Je bredouille : une espérance.

-Oui, voilà. Une espérance. Sinon, quoi d’autre ? »

Franck Maubert  précise : « Il peint le pire, ses crucifixions sont  cris, bandages, figures de douleur, visages sans crâne,  cous qui se prolongent en bouches disloquées « . L’auteur ajoute : « Ces visions, ce n’est plus le Christ,  c’est la persistance de l’horreur, une coagulation de souffrance et de désespoir ».

Franck Maubert révèle en outre un Bacon intime, monstre débonnaire, insupportable, of course,  et plus encore, dérangeant génie, incarnant tous les artistes et pour tous les temps, ce pourquoi, précise-t-il, ils sont rarement chéris de leur vivant. « Ici, à Londres, on me déteste » affirme Bacon.
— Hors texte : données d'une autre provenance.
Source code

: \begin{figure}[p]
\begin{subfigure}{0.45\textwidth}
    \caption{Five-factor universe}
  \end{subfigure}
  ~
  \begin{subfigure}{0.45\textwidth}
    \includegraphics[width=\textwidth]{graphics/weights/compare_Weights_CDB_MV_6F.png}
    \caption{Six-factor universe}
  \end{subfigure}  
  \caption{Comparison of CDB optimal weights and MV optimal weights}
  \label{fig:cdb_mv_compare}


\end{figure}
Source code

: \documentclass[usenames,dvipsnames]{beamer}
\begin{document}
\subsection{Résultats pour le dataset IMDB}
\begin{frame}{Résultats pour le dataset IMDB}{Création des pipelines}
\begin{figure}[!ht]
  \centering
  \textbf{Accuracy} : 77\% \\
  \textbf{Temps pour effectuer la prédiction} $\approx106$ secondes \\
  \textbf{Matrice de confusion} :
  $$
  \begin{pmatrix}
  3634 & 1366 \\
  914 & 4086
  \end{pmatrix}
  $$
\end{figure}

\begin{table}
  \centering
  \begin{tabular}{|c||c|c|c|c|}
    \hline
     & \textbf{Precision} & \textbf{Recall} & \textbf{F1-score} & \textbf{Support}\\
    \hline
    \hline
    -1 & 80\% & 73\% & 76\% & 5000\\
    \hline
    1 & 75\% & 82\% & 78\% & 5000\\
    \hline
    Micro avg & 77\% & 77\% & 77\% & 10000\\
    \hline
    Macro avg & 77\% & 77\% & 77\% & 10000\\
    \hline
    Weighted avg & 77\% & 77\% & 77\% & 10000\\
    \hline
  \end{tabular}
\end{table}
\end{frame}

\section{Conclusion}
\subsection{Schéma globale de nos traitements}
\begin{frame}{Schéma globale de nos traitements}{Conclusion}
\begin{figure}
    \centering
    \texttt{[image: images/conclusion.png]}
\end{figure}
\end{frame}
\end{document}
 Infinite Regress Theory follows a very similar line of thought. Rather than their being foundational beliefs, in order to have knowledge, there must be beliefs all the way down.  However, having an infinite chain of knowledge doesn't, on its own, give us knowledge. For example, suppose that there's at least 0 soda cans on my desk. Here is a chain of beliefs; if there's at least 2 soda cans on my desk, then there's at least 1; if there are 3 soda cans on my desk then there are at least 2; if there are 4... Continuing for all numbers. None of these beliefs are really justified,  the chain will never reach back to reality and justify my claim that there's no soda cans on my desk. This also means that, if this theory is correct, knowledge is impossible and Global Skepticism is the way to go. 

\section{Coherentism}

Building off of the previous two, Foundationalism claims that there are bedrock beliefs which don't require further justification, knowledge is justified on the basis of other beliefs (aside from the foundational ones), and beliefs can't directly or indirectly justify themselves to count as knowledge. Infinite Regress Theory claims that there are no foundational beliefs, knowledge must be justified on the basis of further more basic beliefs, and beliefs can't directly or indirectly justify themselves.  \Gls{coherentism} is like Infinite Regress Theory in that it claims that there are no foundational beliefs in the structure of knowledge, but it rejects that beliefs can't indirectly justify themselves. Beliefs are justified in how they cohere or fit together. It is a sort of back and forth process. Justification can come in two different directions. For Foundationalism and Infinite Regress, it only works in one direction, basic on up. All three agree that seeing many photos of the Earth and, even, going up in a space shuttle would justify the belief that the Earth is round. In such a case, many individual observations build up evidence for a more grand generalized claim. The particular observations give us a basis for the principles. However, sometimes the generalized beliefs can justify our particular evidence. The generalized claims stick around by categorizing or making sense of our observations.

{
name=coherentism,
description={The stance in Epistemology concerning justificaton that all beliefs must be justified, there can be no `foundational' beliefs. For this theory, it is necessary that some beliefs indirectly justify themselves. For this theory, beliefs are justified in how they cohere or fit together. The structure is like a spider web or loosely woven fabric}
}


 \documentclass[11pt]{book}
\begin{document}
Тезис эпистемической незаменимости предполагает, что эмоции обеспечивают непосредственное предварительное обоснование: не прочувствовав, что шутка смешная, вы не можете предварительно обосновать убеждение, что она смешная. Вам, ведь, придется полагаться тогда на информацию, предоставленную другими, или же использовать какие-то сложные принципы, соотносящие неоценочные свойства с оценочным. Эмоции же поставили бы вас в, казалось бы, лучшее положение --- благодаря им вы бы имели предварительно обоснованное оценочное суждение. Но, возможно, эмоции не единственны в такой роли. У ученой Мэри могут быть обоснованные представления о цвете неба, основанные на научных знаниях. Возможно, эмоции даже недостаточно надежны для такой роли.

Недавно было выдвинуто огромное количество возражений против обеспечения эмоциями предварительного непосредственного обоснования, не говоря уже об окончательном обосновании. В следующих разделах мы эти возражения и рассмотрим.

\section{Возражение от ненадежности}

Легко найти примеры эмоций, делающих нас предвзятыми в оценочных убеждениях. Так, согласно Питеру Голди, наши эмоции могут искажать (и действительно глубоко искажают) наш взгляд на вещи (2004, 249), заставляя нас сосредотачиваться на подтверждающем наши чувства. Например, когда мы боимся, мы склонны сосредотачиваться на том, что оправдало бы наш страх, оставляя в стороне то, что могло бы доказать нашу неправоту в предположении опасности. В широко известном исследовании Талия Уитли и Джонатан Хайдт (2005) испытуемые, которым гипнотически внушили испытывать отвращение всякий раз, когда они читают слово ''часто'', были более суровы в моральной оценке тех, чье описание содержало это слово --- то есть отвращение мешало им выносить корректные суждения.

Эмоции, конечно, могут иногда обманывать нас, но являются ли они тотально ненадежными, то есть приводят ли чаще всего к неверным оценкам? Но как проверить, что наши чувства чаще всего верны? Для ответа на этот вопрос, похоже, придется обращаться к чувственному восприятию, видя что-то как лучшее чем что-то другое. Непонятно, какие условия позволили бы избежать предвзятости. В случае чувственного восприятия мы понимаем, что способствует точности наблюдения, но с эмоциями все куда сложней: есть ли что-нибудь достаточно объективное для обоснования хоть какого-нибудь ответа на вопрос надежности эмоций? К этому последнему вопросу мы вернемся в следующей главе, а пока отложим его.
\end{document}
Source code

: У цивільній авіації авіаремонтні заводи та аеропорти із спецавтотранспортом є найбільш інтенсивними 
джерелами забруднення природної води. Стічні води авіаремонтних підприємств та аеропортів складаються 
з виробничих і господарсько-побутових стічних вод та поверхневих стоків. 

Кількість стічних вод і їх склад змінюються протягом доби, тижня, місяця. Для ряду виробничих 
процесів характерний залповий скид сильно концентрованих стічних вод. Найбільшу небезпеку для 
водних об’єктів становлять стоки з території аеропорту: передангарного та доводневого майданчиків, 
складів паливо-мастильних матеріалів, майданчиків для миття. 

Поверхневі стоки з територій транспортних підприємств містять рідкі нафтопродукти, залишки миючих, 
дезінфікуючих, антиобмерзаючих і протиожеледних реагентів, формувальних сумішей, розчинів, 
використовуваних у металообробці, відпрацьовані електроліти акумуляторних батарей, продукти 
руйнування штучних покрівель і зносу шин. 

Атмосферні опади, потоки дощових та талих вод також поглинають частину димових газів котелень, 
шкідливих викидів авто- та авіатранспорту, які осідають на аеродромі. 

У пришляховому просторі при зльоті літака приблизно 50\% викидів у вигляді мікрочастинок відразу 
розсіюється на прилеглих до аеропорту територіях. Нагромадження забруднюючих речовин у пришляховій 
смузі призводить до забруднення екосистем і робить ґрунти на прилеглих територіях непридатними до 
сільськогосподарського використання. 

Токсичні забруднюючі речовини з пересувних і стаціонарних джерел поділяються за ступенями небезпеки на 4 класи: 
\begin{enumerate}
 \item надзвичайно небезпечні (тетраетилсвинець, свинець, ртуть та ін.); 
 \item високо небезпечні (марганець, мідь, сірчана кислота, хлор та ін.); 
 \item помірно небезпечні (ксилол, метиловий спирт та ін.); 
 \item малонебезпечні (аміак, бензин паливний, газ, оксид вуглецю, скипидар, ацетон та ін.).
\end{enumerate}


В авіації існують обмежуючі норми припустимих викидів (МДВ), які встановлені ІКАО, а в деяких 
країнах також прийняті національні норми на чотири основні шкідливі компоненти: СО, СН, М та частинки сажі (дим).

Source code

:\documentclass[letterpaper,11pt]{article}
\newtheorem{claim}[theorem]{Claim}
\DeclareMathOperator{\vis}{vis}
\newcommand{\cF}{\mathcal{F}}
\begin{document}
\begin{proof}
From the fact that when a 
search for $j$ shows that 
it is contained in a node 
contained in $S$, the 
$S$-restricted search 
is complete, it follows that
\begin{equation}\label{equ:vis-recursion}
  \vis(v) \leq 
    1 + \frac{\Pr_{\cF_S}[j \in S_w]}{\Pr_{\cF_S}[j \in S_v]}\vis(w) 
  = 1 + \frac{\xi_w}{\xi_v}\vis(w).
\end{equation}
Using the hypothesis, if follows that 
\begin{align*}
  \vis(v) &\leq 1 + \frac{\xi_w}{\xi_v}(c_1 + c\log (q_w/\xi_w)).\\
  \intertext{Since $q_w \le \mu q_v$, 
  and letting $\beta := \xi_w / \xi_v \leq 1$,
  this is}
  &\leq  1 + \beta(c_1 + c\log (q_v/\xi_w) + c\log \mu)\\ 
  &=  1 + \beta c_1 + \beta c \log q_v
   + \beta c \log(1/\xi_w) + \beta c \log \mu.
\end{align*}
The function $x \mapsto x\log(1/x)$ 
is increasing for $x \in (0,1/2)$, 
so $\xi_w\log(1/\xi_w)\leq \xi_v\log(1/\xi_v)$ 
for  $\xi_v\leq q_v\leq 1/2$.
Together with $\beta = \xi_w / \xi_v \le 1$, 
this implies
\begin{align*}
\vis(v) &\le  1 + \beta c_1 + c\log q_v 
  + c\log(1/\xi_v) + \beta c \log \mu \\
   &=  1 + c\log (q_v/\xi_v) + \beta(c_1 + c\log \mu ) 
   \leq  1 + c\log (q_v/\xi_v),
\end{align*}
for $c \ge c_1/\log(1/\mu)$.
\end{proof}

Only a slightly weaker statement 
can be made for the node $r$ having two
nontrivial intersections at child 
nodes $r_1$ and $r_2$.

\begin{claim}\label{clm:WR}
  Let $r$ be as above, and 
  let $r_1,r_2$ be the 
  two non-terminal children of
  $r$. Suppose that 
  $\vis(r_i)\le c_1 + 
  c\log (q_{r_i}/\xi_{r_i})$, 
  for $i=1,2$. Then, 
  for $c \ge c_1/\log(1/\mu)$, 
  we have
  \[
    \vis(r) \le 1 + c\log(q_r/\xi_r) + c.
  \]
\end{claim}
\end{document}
Un homme extrêmement extrême, donc, mystérieux,  peu lisible pour les majorités, démon séduisant les délicats, les sensibles, les amoureux de l’art ; fulgurant,  imprévisible et choquant,  forcément, car  de chair et de sang, mais d’une autre espèce que celles que nous connaissions avant d’avoir  découvert Bacon via l’exposition . « La vibration de ces verts, de ses roses, de ses bleus, ses mauves,  ses fondus légers et froids » signale Maubert. « Je me sens  beaucoup plus libre quand je suis seul dans mon atelier, je préfère, pour les portraits, me laisser guider par la peinture. J’aime me laisser prendre par surprise,  et ça arrive pendant le travail,  vous êtes emporté par un nuage de sensations,  vous suivez votre instinct et  pour toutes ces raisons, vous avez besoin de solitude», confie Bacon.  Ma première rencontre avec l’œuvre de Bacon se produisit à la Tate Gallery en 2008. Choc visuel, force qui vous soulève, vous transporte, puis la prostration qui suit : j’ai vécu ce que tous vivent face à Francis Bacon. Les figures au pied d'une crucifixion (1944) , par exemple,  provoque chaque fois une sorte de sidération. Ce pourquoi je ne crois pas que l’on puisse contempler une toile de Bacon ET « en même temps », lire ou écouter  un  texte d’Eschyle, Nietzsche, Bataille, Leiris, Conrad  ou Eliot ,  tous chéris par Bacon (grand lecteur). «  Puisés dans la bibliothèque personnelle de l’artiste, les textes d’Eschyle et de T. S. Eliot, en passant par Joseph Conrad et Georges Bataille, éclairent les motifs obsessionnels «,  précise le dossier de l’exposition. Des pages d’ Eschyle, Nietzsche ou Conrad, lues  pendant  l’exposition  me semblent une fausse bonne idée ; l’art n’est jamais redondant, l’ on ne peut additionner les plaisirs de la réception des œuvres pour se les offrir tous à la  fois. Cela dit personne -ou presque- ne s’en plaignant  ( sauf les critiques du Journal des Arts et ceux de  L’œil, tout aussi inspirés- en ligne et sur papier), il s’agit sans doute d’un défaut mineur …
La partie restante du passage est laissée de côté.